■ Problem details:
Filter the lines below, keeping each one that holds "pieces".

■ Extracted records:
=== Begin Enclosure ===

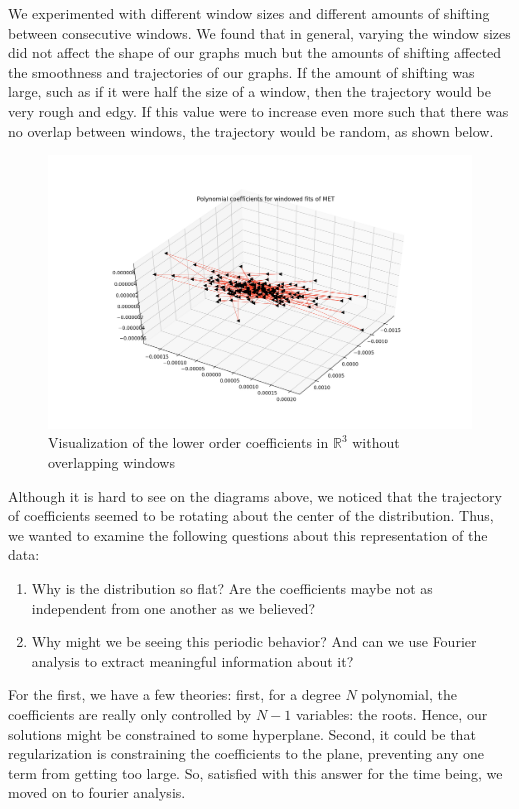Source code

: \documentclass[final]{article}
\begin{document}
We experimented with different window sizes and different amounts of
shifting between consecutive windows. We found that in general,
varying the window sizes did not affect the shape of our graphs much
but the amounts of shifting affected the smoothness and trajectories
of our graphs. If the amount of shifting was large, such as if it were
half the size of a window, then the trajectory would be very rough and
edgy. If this value were to increase even more such that there was no
overlap between windows, the trajectory would be random, as shown
below.

\begin{figure}[H]
  \centering
  \includegraphics[width=\linewidth]{img/coeff3}
  \caption{Visualization of the lower order coefficients in $\mathbb{R}^3$
  without overlapping windows}
  \label{fig:coeff}
\end{figure}

Although it is hard to see on the diagrams above, we noticed that the
trajectory of coefficients seemed to be rotating about the center of
the distribution. Thus, we wanted to examine the following questions
about this representation of the data:
\begin{enumerate}
  \item Why is the distribution so flat? Are the coefficients maybe
    not as independent from one another as we believed?
  \item Why might we be seeing this periodic behavior? And can we use
    Fourier analysis to extract meaningful information about it?
\end{enumerate}
For the first, we have a few theories: first, for a degree $N$
polynomial, the coefficients are really only controlled by $N-1$
variables: the roots. Hence, our solutions might be constrained to
some hyperplane. Second, it could be that regularization is
constraining the coefficients to the plane, preventing any one term
from getting too large. So, satisfied with this answer for the time
being, we moved on to fourier analysis.
\end{document}
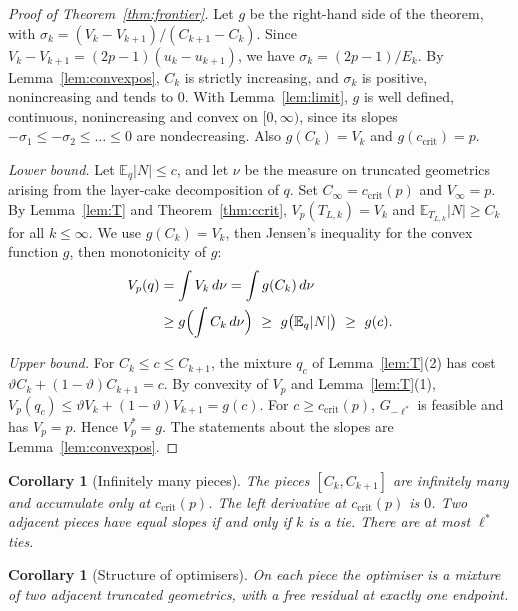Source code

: \documentclass[conference]{IEEEtran}
\newtheorem{corollary}[theorem]{Corollary}
\newcommand{\E}{\mathbb{E}}
\newcommand{\ccrit}{c_{\mathrm{crit}}}
\begin{document}
\begin{proof}[Proof of Theorem~\ref{thm:frontier}]
Let \(g\) be the right-hand side of the theorem, with \(\sigma_k=(V_k-V_{k+1})/(C_{k+1}-C_k)\). Since \(V_k-V_{k+1}=(2p-1)(u_k-u_{k+1})\), we have \(\sigma_k=(2p-1)/E_k\). By Lemma~\ref{lem:convexpos}, \(C_k\) is strictly increasing, and \(\sigma_k\) is positive, nonincreasing and tends to \(0\). With Lemma~\ref{lem:limit}, \(g\) is well defined, continuous, nonincreasing and convex on \([0,\infty)\), since its slopes \(-\sigma_1\le-\sigma_2\le\dots\le0\) are nondecreasing. Also \(g(C_k)=V_k\) and \(g(\ccrit)=p\).

\emph{Lower bound.} Let \(\E_q|N|\le c\), and let \(\nu\) be the measure on truncated geometrics arising from the layer-cake decomposition of \(q\). Set \(C_\infty=\ccrit(p)\) and \(V_\infty=p\). By Lemma~\ref{lem:T} and Theorem~\ref{thm:ccrit}, \(V_p(T_{L,k})=V_k\) and \(\E_{T_{L,k}}|N|\ge C_k\) for all \(k\le\infty\). We use \(g(C_k)=V_k\), then Jensen's inequality for the convex function \(g\), then monotonicity of \(g\):
\begin{align*}
V_p(q)&=\int V_k\,d\nu=\int g(C_k)\,d\nu\\
&\ge g\Bigl(\int C_k\,d\nu\Bigr)\ \ge\ g\bigl(\E_q|N|\bigr)\ \ge\ g(c).
\end{align*}

\emph{Upper bound.} For \(C_k\le c\le C_{k+1}\), the mixture \(q_c\) of Lemma~\ref{lem:T}(2) has cost \(\vartheta C_k+(1-\vartheta)C_{k+1}=c\). By convexity of \(V_p\) and Lemma~\ref{lem:T}(1), \(V_p(q_c)\le\vartheta V_k+(1-\vartheta)V_{k+1}=g(c)\). For \(c\ge\ccrit(p)\), \(G_{-\ell^*}\) is feasible and has \(V_p=p\). Hence \(V_p^*=g\). The statements about the slopes are Lemma~\ref{lem:convexpos}.
\end{proof}

\begin{corollary}[Infinitely many pieces]\label{cor:pieces}
The pieces \([C_k,C_{k+1}]\) are infinitely many and accumulate only at \(\ccrit(p)\). The left derivative at \(\ccrit(p)\) is \(0\). Two adjacent pieces have equal slopes if and only if \(k\) is a tie. There are at most \(\ell^*\) ties.
\end{corollary}

\begin{corollary}[Structure of optimisers]\label{cor:structure}
On each piece the optimiser is a mixture of two adjacent truncated geometrics, with a free residual at exactly one endpoint.
\end{corollary}
\end{document}
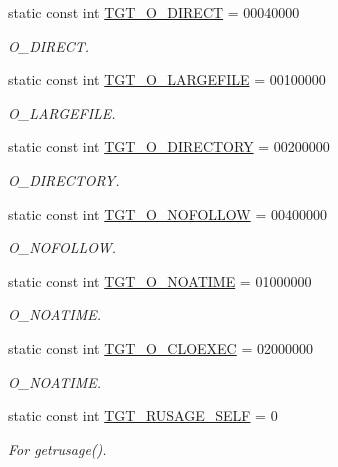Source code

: \begin{DoxyCompactItemize}
static const int \hyperlink{classArmLinux64_ae5d685a6a2ee8c6fe0ede370f0bec588}{TGT\_\-O\_\-DIRECT} = 00040000
\begin{DoxyCompactList}\small\item\em O\_\-DIRECT. \item\end{DoxyCompactList}\item 
static const int \hyperlink{classArmLinux64_a9600e092a6309f94d92129ce5f85b945}{TGT\_\-O\_\-LARGEFILE} = 00100000
\begin{DoxyCompactList}\small\item\em O\_\-LARGEFILE. \item\end{DoxyCompactList}\item 
static const int \hyperlink{classArmLinux64_a1f10d158ad65ad6389078ba44629788a}{TGT\_\-O\_\-DIRECTORY} = 00200000
\begin{DoxyCompactList}\small\item\em O\_\-DIRECTORY. \item\end{DoxyCompactList}\item 
static const int \hyperlink{classArmLinux64_a9c27f68ab31ddfdd3e35800ea1f02a89}{TGT\_\-O\_\-NOFOLLOW} = 00400000
\begin{DoxyCompactList}\small\item\em O\_\-NOFOLLOW. \item\end{DoxyCompactList}\item 
static const int \hyperlink{classArmLinux64_a0ee8b0c23c2babc48e978e872b03c82c}{TGT\_\-O\_\-NOATIME} = 01000000
\begin{DoxyCompactList}\small\item\em O\_\-NOATIME. \item\end{DoxyCompactList}\item 
static const int \hyperlink{classArmLinux64_a34aa7ec867a12296e12a851c47fb56d4}{TGT\_\-O\_\-CLOEXEC} = 02000000
\begin{DoxyCompactList}\small\item\em O\_\-NOATIME. \item\end{DoxyCompactList}\item 
static const int \hyperlink{classArmLinux64_a9e303b6c52672934210e6db497f0da88}{TGT\_\-RUSAGE\_\-SELF} = 0
\begin{DoxyCompactList}\small\item\em For getrusage(). \item\end{DoxyCompactList}\item 

\end{DoxyCompactItemize}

=== End Enclosure ===

■ Output for this task:
\begin{corollary}[Infinitely many pieces]\label{cor:pieces}
The pieces \([C_k,C_{k+1}]\) are infinitely many and accumulate only at \(\ccrit(p)\). The left derivative at \(\ccrit(p)\) is \(0\). Two adjacent pieces have equal slopes if and only if \(k\) is a tie. There are at most \(\ell^*\) ties.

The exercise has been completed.